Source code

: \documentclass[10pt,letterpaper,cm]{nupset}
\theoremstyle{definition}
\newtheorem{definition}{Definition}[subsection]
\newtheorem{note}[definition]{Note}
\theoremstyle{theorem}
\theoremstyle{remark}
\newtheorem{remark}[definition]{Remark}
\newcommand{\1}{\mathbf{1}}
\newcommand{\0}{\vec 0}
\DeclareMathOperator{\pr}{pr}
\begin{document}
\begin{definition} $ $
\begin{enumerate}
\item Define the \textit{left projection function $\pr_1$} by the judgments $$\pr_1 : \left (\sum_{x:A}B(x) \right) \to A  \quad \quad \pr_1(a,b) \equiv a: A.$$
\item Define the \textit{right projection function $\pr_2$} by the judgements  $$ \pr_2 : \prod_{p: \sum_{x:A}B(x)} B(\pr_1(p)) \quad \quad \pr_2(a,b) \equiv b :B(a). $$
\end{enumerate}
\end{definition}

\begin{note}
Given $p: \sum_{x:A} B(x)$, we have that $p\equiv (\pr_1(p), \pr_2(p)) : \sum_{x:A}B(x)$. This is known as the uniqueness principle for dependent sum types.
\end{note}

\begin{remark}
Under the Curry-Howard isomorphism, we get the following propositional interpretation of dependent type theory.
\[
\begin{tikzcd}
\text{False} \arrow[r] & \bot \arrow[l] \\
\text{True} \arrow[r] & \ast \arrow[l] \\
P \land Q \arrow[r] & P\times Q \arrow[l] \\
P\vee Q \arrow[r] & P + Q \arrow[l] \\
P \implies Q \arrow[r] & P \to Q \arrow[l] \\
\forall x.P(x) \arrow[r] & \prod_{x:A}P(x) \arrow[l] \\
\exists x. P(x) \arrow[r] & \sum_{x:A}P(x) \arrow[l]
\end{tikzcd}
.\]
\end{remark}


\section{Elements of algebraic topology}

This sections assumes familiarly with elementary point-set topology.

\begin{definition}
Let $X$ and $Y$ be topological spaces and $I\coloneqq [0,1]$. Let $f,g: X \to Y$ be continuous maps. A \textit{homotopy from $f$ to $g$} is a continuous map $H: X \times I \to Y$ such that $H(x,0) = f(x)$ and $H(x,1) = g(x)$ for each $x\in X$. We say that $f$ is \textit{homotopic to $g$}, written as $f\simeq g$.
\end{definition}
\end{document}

★ ★ ★ ★ ★

**The problem:** Whenever the string "quad" shows up in a line of the records, copy that line.

**Answer section:**
\item Define the \textit{left projection function $\pr_1$} by the judgments $$\pr_1 : \left (\sum_{x:A}B(x) \right) \to A  \quad \quad \pr_1(a,b) \equiv a: A.$$
\item Define the \textit{right projection function $\pr_2$} by the judgements  $$ \pr_2 : \prod_{p: \sum_{x:A}B(x)} B(\pr_1(p)) \quad \quad \pr_2(a,b) \equiv b :B(a). $$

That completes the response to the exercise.